A Cache.get(key) is documented as "returns the value, or computes and stores it." In production it leaks: under a hot-key expiry, hundreds of requests all miss and recompute simultaneously (a thundering herd). The "simple get" hid concurrency the callers now need to control.

  1. Name precisely what leaked (which hidden detail surfaced).
  2. Decide: do you hide it better (e.g. single-flight inside get) or expose a control (e.g. get(key, stale_ok=True))? Argue from the §"choose the leaks" principle.
  3. Sketch the chosen fix. Write down the new, documented contract — including how it now degrades under stress.

Task 7 — Name it right

Each name below leaks a lie about cost or failure. Rename it so the name encodes what it does and its cost/failure surface, and say what the old name misled the caller into assuming.

Current name What it actually does
getUser(id) makes an HTTP call, can throw, ~80ms
config.value(k) re-reads and re-parses a file every call
list.contains(x) O(n) scan over a 1M-element list
save(order) enqueues; persistence is async and may fail later

Task 8 — Choose the altitude for the audience

You're exposing "send a transactional email." Design two API signatures: one for app developers, one for the internal library authors who implement delivery. Show how the same capability is framed at two altitudes, and identify one concern that must be hidden from the app developer but visible to the library author (e.g. idempotency key, retry budget, provider selection). State which signature would be a defect if handed to the wrong audience.

Task 9 — Kill the indirection tax

Here is a "clean architecture" slice. Find the layers that hide no decision and are pure pass-through, and collapse them. State, for each layer you keep, the specific decision it hides.

class UserRepository:               # interface, ONE impl
    def get(self, id): ...
class UserRepositoryImpl(UserRepository):
    def get(self, id): return self.orm.query(User).get(id)   # forwards, no logic
class UserService:                  # ONE caller
    def __init__(self, repo): self.repo = repo
    def get(self, id): return self.repo.get(id)              # forwards, no logic
class UserController:
    def get(self, id): return self.service.get(id)          # forwards, no logic

What's the minimum that survives, and what real change (a second data source? a test seam?) would justify adding a layer back?

Task 10 — Decide: abstract or stay concrete

For each scenario, decide abstract-now vs stay-concrete, and give the deciding reason (rule of three / YAGNI / hot path / unstable variation / shared reason to change):

  1. A 4-line date-formatting block used in exactly one place.
  2. The same retry-with-backoff loop copy-pasted across three services run by three teams.
  3. A tight inner loop where a Shape.area() virtual call shows up as 30% of CPU in the profiler.
  4. Two parsing functions that look 80% identical but one is for a stable file format and one for a format the vendor changes monthly.

Task 11 — Platform-scale generalization gate (design)

Three teams have each independently built a feature-flag mechanism.

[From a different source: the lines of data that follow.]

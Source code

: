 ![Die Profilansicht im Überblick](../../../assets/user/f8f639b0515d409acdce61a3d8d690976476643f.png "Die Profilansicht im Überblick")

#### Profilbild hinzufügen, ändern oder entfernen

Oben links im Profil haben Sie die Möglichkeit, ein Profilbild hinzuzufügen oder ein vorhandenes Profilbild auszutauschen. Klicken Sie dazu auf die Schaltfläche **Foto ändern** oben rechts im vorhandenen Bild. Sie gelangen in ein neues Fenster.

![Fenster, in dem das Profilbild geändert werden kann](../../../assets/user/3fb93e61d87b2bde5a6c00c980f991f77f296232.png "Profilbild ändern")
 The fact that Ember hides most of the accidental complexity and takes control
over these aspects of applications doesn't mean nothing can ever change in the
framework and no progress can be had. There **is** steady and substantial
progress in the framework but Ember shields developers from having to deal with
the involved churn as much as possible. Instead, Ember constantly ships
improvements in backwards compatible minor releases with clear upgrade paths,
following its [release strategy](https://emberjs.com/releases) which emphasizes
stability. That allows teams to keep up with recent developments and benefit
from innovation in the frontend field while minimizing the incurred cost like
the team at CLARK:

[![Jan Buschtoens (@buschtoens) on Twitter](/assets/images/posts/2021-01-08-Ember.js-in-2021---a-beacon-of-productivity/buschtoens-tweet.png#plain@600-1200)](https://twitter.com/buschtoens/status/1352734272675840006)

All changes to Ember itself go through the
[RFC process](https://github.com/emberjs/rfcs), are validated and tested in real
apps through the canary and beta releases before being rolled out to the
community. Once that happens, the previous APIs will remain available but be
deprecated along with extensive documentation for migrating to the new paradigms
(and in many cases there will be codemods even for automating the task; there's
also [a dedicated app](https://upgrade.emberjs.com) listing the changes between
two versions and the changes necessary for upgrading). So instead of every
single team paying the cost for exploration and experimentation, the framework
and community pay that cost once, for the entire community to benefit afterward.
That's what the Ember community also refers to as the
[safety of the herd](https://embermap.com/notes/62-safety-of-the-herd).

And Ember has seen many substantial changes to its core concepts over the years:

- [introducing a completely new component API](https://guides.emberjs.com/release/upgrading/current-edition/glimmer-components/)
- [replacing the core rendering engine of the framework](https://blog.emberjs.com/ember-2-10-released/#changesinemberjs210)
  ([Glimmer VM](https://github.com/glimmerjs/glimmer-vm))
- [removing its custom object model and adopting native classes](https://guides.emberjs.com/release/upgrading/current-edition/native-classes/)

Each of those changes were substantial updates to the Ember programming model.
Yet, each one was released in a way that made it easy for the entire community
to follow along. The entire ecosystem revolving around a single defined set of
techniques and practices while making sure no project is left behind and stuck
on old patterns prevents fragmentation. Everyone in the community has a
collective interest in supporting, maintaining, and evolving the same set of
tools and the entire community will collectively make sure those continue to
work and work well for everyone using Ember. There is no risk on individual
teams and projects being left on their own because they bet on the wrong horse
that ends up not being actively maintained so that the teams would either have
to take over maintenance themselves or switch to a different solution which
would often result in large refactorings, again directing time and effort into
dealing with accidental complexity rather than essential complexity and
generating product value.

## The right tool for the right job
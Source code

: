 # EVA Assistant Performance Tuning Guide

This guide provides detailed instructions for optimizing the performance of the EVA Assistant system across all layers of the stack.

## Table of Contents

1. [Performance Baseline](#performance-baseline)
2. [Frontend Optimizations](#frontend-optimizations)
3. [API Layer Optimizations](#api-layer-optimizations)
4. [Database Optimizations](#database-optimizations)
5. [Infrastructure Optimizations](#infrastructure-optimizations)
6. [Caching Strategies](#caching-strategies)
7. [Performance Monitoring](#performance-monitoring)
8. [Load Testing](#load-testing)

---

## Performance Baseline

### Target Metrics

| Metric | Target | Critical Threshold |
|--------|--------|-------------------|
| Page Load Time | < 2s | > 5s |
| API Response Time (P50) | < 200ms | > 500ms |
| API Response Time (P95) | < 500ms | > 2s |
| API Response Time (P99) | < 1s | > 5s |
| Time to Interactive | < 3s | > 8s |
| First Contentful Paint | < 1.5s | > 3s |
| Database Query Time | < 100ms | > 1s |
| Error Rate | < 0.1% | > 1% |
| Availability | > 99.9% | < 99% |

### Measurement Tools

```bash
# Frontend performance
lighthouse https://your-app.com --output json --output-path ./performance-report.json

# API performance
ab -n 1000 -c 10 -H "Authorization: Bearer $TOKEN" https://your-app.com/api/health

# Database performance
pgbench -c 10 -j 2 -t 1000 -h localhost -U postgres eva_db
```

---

You're considering extracting a shared platform service. Write the gate decision: what evidence justifies platform-izing now (use the "three production copies" rule), what the three copies tell you about the true axis of variation, and how you'd ship it to avoid the org-wide wrong abstraction (late, versioned, with an escape hatch). Name one signal that would tell you, post-launch, that you chose the wrong abstraction.

Task 12 — Deprecation program (design)

An old HttpClient.request() abstraction hides timeout and retry config that 25 teams now need to tune — a leak bad enough to replace. Draft the deprecation program, not a code change: (1) how you quantify the blast radius (including Hyrum's-Law behaviors), (2) the bridge/adapter that keeps old callers working, (3) how you make the new path the path of least resistance, (4) the staged cutover, (5) your explicit decision on the long tail (fund the last 5% or freeze it behind a legacy boundary). One sentence each.